When someone asks me something I don't know, I say "let's go to the Google." I say it when someone wants to argue about something - anything. I don't believe it's the same thing as being intellectually lazy, since I'm actually seeking answers and intend to commit them to memory. To store them within the trillion cubbies inside my brain and hope that I'll be able to find 'em later, if I ever need 'em again.


I've been to the Google several times about this soap I loved in Austria. I've surfed and surfed. Over the past few years. And, recently. As recently as last night. It's highly possible that this soap doesn't exist anymore. It might have been a garden-variety grocery store type of product. You know, in the same way that Mercedes Benz is considered the middle class workhorse automobile of the common man in Germany.

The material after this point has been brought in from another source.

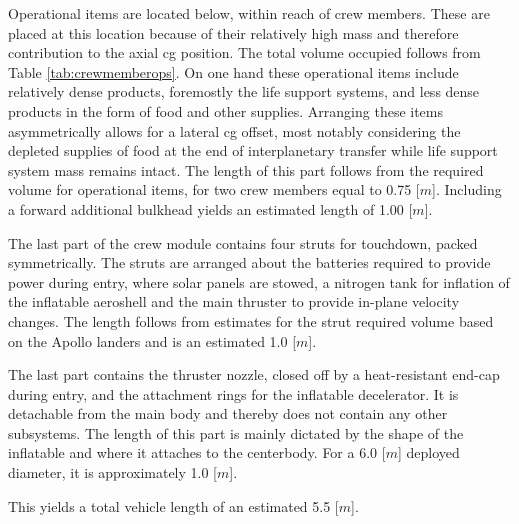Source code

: Operational items are located below, within reach of crew members. These are placed at this location because of their relatively high mass and therefore contribution to the axial \gls{cg} position. The total volume occupied follows from Table \ref{tab:crewmemberops}. On one hand these operational items include relatively dense products, foremostly the life support systems, and less dense products in the form of food and other supplies. Arranging these items asymmetrically allows for a lateral \gls{cg} offset, most notably considering the depleted supplies of food at the end of interplanetary transfer while life support system mass remains intact. The length of this part follows from the required volume for operational items, for two crew members equal to 0.75 [$m$]. Including a forward additional bulkhead yields an estimated length of 1.00 [$m$].

The last part of the crew module contains four struts for touchdown, packed symmetrically. The struts are arranged about the batteries required to provide power during entry, where solar panels are stowed, a nitrogen tank for inflation of the inflatable aeroshell and the main thruster to provide in-plane velocity changes. The length follows from estimates for the strut required volume based on the Apollo landers and is an estimated 1.0 [$m$].

The last part contains the thruster nozzle, closed off by a heat-resistant end-cap during entry, and the attachment rings for the inflatable decelerator. It is detachable from the main body and thereby does not contain any other subsystems. The length of this part is mainly dictated by the shape of the inflatable and where it attaches to the centerbody. For a 6.0 [$m$] deployed diameter, it is approximately 1.0 [$m$].

This yields a total vehicle length of an estimated 5.5 [$m$].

Since it was a room amenity in a spa hotel located smack in the middle of a relatively tiny spa town in the state of Salzburg, I'm hoping that's not the case. But, I can't remember if it was from Austria or Germany. I think the wrapper was printed entirely in German. I've searched soaps from Austria, Germany, Salzburg, Vienna, Bad Gastein, Bad Hofgastein, soaps generically from Europe. I've scanned the websites of soap distributors all over Europe.


Beyond having no way to know if this soap still exists, I cannot know what type of ownership, name, formula, color, or labelling changes likely occurred over the past 26 years. Drat! I'm a marketer. And, one thing I know more than anything: it's very difficult to get people to stick to what works. New people come onto brands and products and want to embed their fingerprints on stuff that doesn't need to be changed, just for the sake of proving their mettle and fitness for the next level. The hardest thing to do when new to that type of position is to leave well enough alone.

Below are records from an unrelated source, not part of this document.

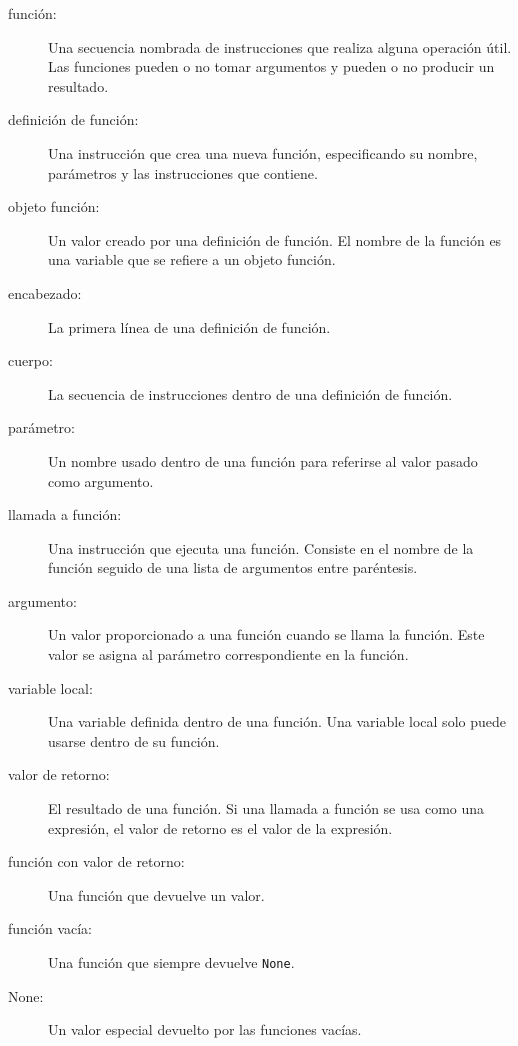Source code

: \begin{description}
\item[función:] Una secuencia nombrada de instrucciones que realiza alguna operación útil. Las funciones pueden o no tomar argumentos y pueden o no producir un resultado.

\item[definición de función:] Una instrucción que crea una nueva función, especificando su nombre, parámetros y las instrucciones que contiene.

\item[objeto función:] Un valor creado por una definición de función. El nombre de la función es una variable que se refiere a un objeto función.

\item[encabezado:] La primera línea de una definición de función.

\item[cuerpo:] La secuencia de instrucciones dentro de una definición de función.

\item[parámetro:] Un nombre usado dentro de una función para referirse al valor pasado como argumento.

\item[llamada a función:] Una instrucción que ejecuta una función. Consiste en el nombre de la función seguido de una lista de argumentos entre paréntesis.

\item[argumento:] Un valor proporcionado a una función cuando se llama la función. Este valor se asigna al parámetro correspondiente en la función.

\item[variable local:] Una variable definida dentro de una función. Una variable local solo puede usarse dentro de su función.

\item[valor de retorno:] El resultado de una función. Si una llamada a función se usa como una expresión, el valor de retorno es el valor de la expresión.

\item[función con valor de retorno:] Una función que devuelve un valor.

\item[función vacía:] Una función que siempre devuelve \texttt{None}.

\item[None:] Un valor especial devuelto por las funciones vacías.


\end{description}
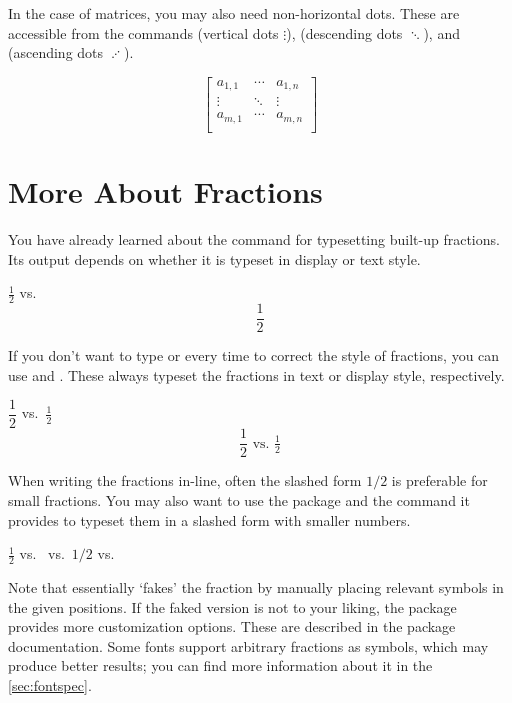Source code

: In the case of matrices, you may also need non-horizontal dots. These are
accessible from the commands  (vertical dots \(\vdots\)), 
(descending dots \(\ddots\)), and  (ascending dots \(\adots\)).
\begin{example}
\[ \begin{bmatrix}
  a_{1,1} & \cdots  & a_{1,n} \\
  \vdots  & \ddots  & \vdots  \\
  a_{m,1} & \cdots  & a_{m,n} \\
\end{bmatrix} \]
\end{example}

\section{More About Fractions}\label{sec:fractions}

You have already learned about the  command for typesetting built-up
fractions. Its output depends on whether it is typeset in display or text
style.
\begin{example}
\( \frac{1}{2} \) vs.\
\[ \frac{1}{2} \]
\end{example}

If you don't want to type  or  every time to
correct the style of fractions, you can use \csi{tfrac} and \csi{dfrac}. These
always typeset the fractions in text or display style, respectively.
\begin{example}
\( \dfrac{1}{2} \) vs.\
\( \tfrac{1}{2} \)
\[ \dfrac{1}{2}\text{ vs.\ }
  \tfrac{1}{2} \]
\end{example}

When writing the fractions in-line, often the slashed form \(1/2\) is
preferable for small fractions. You may also want to use the 
package and the \csi{sfrac} command it provides to typeset them in a slashed
form with smaller numbers.
\begin{example}
\( \frac{1}{2} \) vs.\
 vs.\
\( 1/2 \) vs.\ \textonehalf{}
\end{example}
Note that \csi{sfrac} essentially \enquote*{fakes} the fraction by manually
placing relevant symbols in the given positions. If the faked version is not to
your liking, the package provides more customization options. These are
described in the package documentation. Some fonts support arbitrary fractions
as symbols, which may produce better results; you can find more information
about it in the \autoref{sec:fontspec}.

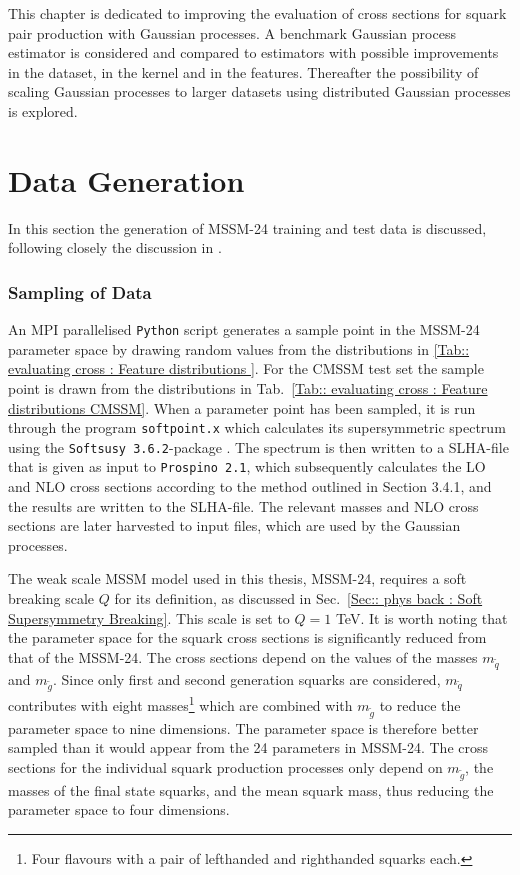 \documentclass[twoside,english]{uiofysmaster}
\begin{document}
{{This chapter is dedicated to improving the evaluation of cross sections for squark pair production with Gaussian processes. A benchmark Gaussian process estimator is considered and compared to estimators with possible improvements in the dataset, in the kernel and in the features. Thereafter the possibility of scaling Gaussian processes to larger datasets using distributed Gaussian processes is explored.

\section{Data Generation}

In this section the generation of MSSM-24 training and test data is discussed, following closely the discussion in \cite{sparre2018fast}. 

\subsubsection{Sampling of Data}

An MPI parallelised \verb|Python| script generates a sample point in the MSSM-24 parameter space by drawing random values from the distributions in \autoref{Tab:: evaluating cross : Feature distributions }. For the CMSSM test set the sample point is drawn from the distributions in Tab.~\ref{Tab:: evaluating cross : Feature distributions CMSSM}. When a parameter point has been sampled, it is run through the program \verb|softpoint.x| which calculates its supersymmetric spectrum using the \verb|Softsusy 3.6.2|-package \cite{ALLANACH2002305}. The spectrum is then written to a SLHA-file \cite{skands2004susy} that is given as input to \verb|Prospino 2.1|, which subsequently calculates the LO and NLO cross sections according to the method outlined in Section 3.4.1, and the results are written to the SLHA-file. The relevant masses and NLO cross sections are later harvested to input files, which are used by the Gaussian processes. 

The weak scale MSSM model used in this thesis, MSSM-24, requires a soft breaking scale $Q$ for its definition, as discussed in Sec.~\ref{Sec:: phys back : Soft Supersymmetry Breaking}. This scale is set to $Q=1$ TeV. It is worth noting that the parameter space for the squark cross sections is significantly reduced from that of the MSSM-24. The cross sections depend on the values of the masses $m_{\widetilde{q}}$ and $m_{\widetilde{g}}$. Since only first and second generation squarks are considered, $m_{\widetilde{q}}$ contributes with eight masses\footnote{Four flavours with a pair of lefthanded and righthanded squarks each.} which are combined with $m_{\widetilde{g}}$ to reduce the parameter space to nine dimensions. The parameter space is therefore better sampled than it would appear from the 24 parameters in MSSM-24. The cross sections for the individual squark production processes only depend on $m_{\widetilde{g}}$, the masses of the final state squarks, and the mean squark mass, thus reducing the parameter space to four dimensions.

}}
\end{document}
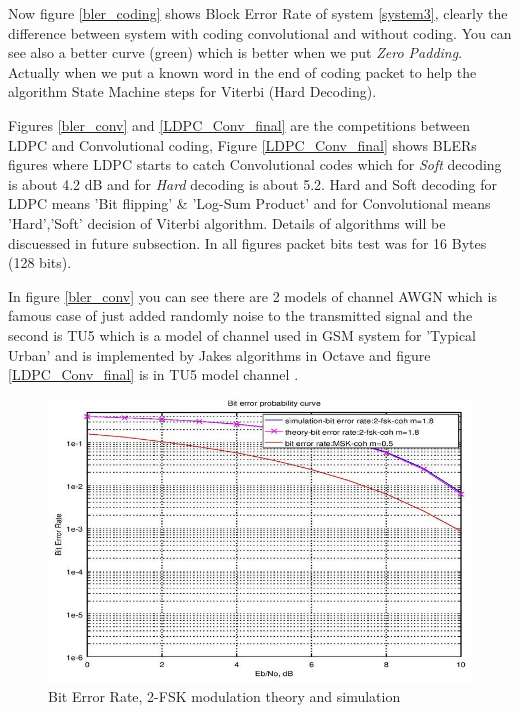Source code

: Now figure \ref{bler_coding} shows Block Error Rate of system \ref{system3}, clearly the difference between system with coding convolutional and without coding. You can see also a better curve (green) which is better when we put \textit{Zero Padding}. Actually when we put a known word in the end of coding packet to help the algorithm State Machine steps for Viterbi (Hard Decoding). 

Figures \ref{bler_conv} and \ref{LDPC_Conv_final} are the competitions between LDPC and Convolutional coding, Figure \ref{LDPC_Conv_final} shows BLERs figures where LDPC starts to catch Convolutional codes which for \textit{Soft} decoding is about 4.2 dB and for \textit{Hard} decoding is about 5.2. Hard and Soft decoding for LDPC means 'Bit flipping' \& 'Log-Sum Product' and for Convolutional means 'Hard','Soft' decision of Viterbi algorithm. Details of algorithms will be discuessed in future subsection. In all figures packet bits test was for 16 Bytes (128 bits).   

In figure \ref{bler_conv} you can see there are 2 models of channel AWGN which is famous case of just added randomly noise to the transmitted signal and the second is TU5 which is a model of channel used in GSM system for 'Typical Urban' and is implemented by Jakes algorithms in Octave and figure \ref{LDPC_Conv_final} is in TU5 model channel \cite{urban}.

\begin{figure}[h]
\centering
\includegraphics[scale=0.8]{Figures/ber.jpg}
\caption{Bit Error Rate, 2-FSK modulation theory and simulation}
\label{ber}
\end{figure}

I can only imagine that the object of my search lives in the marketing equivalent of a secure, underground bunker location; where someone in their wisdom has messed with my fantasy. Holding it hostage from my life forever.

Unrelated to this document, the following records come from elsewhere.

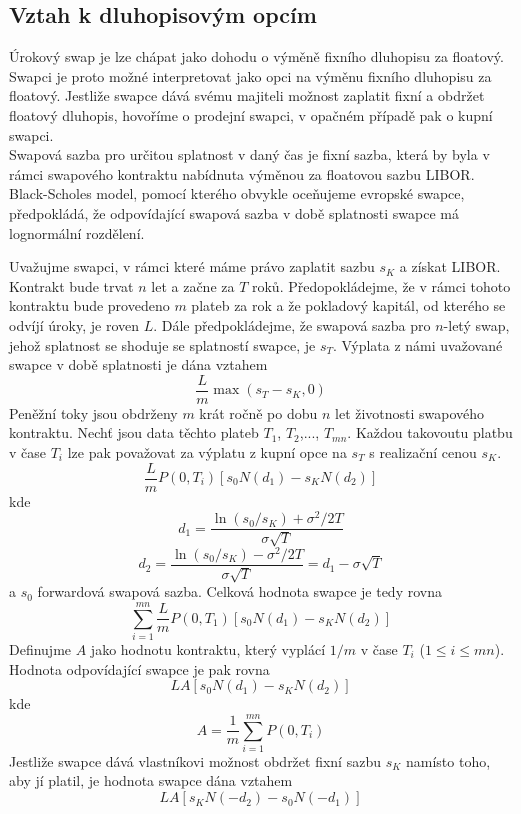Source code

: \documentclass[a4paper]{book}
\begin{document}
\subsection{Vztah k dluhopisovým opcím}

Úrokový swap je lze chápat jako dohodu o výměně fixního dluhopisu za floatový. Swapci je proto možné interpretovat jako opci na výměnu fixního dluhopisu za floatový. Jestliže swapce dává svému majiteli možnost zaplatit fixní a obdržet floatový dluhopis, hovoříme o prodejní swapci, v opačném případě pak o kupní swapci.
\\

Swapová sazba pro určitou splatnost v daný čas je fixní sazba, která by byla v rámci swapového kontraktu nabídnuta výměnou za floatovou sazbu LIBOR. Black-Scholes model, pomocí kterého obvykle oceňujeme evropské swapce, předpokládá, že odpovídající swapová sazba v době splatnosti swapce má lognormální rozdělení.

Uvažujme swapci, v rámci které máme právo zaplatit sazbu $s_K$ a získat LIBOR. Kontrakt bude trvat $n$ let a začne za $T$ roků. Předopokládejme, že v rámci tohoto kontraktu bude provedeno $m$ plateb za rok a že pokladový kapitál, od kterého se odvíjí úroky, je roven $L$. Dále předpokládejme, že swapová sazba pro $n$-letý swap, jehož splatnost se shoduje se splatností swapce, je $s_T$. Výplata z námi uvažované swapce v době splatnosti je dána vztahem
\begin{equation*}
\frac{L}{m}\max(s_T-s_K, 0)
\end{equation*}
Peněžní toky jsou obdrženy $m$ krát ročně po dobu $n$ let životnosti swapového kontraktu. Nechť jsou data těchto plateb $T_1$, $T_2$,..., $T_{mn}$. Každou takovoutu platbu v čase $T_i$ lze pak považovat za výplatu z kupní opce na $s_T$ s realizační cenou $s_K$.
\begin{equation*}
\frac{L}{m}P(0, T_i)[s_0N(d_1) - s_K N(d_2)]
\end{equation*}
kde
\begin{equation*}
d_1 = \frac{\ln(s_0/s_K)+\sigma^2/2 T}{\sigma \sqrt{T}}
\end{equation*}
\begin{equation*}
d_2 = \frac{\ln(s_0/s_K)-\sigma^2/2 T}{\sigma \sqrt{T}}= d_1 - \sigma \sqrt{T} 
\end{equation*}
a $s_0$ forwardová swapová sazba. Celková hodnota swapce je tedy rovna
\begin{equation*}
\sum^{mn}_{i=1} \frac{L}{m} P(0, T_1)[s_0N(d_1)-s_KN(d_2)]
\end{equation*}
Definujme $A$ jako hodnotu kontraktu, který vyplácí $1/m$ v čase $T_i$ ($1 \leq i \leq mn$). Hodnota odpovídající swapce je pak rovna
\begin{equation}
LA[s_0N(d_1) - s_KN(d_2)]
\end{equation}
kde
\begin{equation*}
A = \frac{1}{m} \sum^{mn}_{i=1}P(0, T_i)
\end{equation*}
Jestliže swapce dává vlastníkovi možnost obdržet fixní sazbu $s_K$ namísto toho, aby jí platil, je hodnota swapce dána vztahem
\begin{equation*}
LA[s_KN(-d_2) - s_0N(-d_1)]
\end{equation*}
\end{document}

That doesn't stop me from wondering if it's hiding in such brands as Argana by Argan Kontor; Alepp Laurel Olive Oil soap from Pegasus Trade; or Body Bar soap by Natalya.


Probably not.


Remember when weatherpeople were never able to predict the weather? Well, I want to assure you that those days are over. The Weather Channel app on my phone directed me to a link that announced that at least 100 million Americans are living in the upcoming "snow stripe" that will develop from Denver across the plains to somewhere in Ohio, to coincide roughly with Groundhog Day.


It must be true, because Facebook friends began posting articles today about the weather forecasts for Monday and Tuesday in their section of the stripe as fact.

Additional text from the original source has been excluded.